Change is in the Air: Centre Set to Unravel Mountain Mystery
A controversy erupted on the projected speed of glacial melt in the Himalayas after the Intergovernmental Panel on Climate Change (IPCC) erroneously quoted non-peer reviewed study in 2009 stating Himalayan glaciers were likely to disappear altogether by 2035. They later admitted it as a mistake.
Realising the necessity, the Union government for the first time has taken up the task to conduct a comprehensive study to unravel the Himalayan mystery. The Wildlife Institute of India (WII) under Ministry of Environment and Forests (MoEF) and the Department of Science and Technology have now been tasked to assess and monitor climate change effects on wildlife species and ecosystems for developing adaptation and mitigation strategies for the ecologically sensitive Himalayan region.
The project would primarily cover Ladakh’s mountainous region, northwest, west, central and eastern Himalayas and would result in species-specific data and help in conducting focused research.

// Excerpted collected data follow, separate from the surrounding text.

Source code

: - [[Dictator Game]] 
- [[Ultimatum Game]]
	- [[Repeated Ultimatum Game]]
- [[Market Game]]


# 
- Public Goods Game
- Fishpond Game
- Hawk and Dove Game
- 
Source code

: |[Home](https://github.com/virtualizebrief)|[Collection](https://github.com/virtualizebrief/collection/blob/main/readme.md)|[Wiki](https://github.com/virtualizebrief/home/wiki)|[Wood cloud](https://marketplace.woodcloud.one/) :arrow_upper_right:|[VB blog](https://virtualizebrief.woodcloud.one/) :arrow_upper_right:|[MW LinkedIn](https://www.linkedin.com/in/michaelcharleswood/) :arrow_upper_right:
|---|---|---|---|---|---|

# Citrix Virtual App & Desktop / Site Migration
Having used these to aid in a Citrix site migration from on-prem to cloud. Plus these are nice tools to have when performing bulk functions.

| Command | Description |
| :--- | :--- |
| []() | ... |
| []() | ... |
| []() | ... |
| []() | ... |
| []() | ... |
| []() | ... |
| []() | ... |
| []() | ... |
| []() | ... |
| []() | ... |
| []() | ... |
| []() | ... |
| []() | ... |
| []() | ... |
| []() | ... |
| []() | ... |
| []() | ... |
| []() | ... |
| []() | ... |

There have been conflicting studies available when it comes to melting of Himalayan glaciers and its impact on flora and fauna.

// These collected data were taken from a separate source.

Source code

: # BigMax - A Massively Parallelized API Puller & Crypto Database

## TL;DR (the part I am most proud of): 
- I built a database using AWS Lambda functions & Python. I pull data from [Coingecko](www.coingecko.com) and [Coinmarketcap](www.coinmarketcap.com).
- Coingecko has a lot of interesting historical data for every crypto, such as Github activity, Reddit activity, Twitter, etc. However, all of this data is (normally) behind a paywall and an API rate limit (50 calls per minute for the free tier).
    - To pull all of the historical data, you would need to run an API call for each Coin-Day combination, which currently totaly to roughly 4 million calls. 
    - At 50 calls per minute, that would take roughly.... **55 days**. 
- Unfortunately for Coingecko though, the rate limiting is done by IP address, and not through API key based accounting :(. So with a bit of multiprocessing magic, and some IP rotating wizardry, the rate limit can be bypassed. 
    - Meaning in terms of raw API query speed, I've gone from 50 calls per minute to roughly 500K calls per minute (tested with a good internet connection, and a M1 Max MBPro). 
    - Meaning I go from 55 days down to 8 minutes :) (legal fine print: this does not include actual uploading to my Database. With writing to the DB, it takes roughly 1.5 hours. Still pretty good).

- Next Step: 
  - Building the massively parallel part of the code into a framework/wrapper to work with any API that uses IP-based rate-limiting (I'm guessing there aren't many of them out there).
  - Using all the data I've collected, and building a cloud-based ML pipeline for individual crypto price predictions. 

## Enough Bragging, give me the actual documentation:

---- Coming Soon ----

The study would be carried out over the next few years as part of the National Mission for Sustaining the Himalayan Eco-system (NMSHE) under India’s national action plan of climate change with an allocation of Rs 550 crore. The Mission covers 12 Himalayan states of Jammu and Kashmir, Himachal Pradesh, Uttarakhand, Sikkim, Arunachal Pradesh, Nagaland, Manipur, Mizoram, Tripura, Meghalaya, Assam and West Bengal.
Explaining the need behind the study, a senior scientist associated with the study said the effects of climate change are more pronounced in places such as the Himalayas, where the network of snow-clad mountains, ice-peaks, high-intensity drainage and precipitation characterises the landscape.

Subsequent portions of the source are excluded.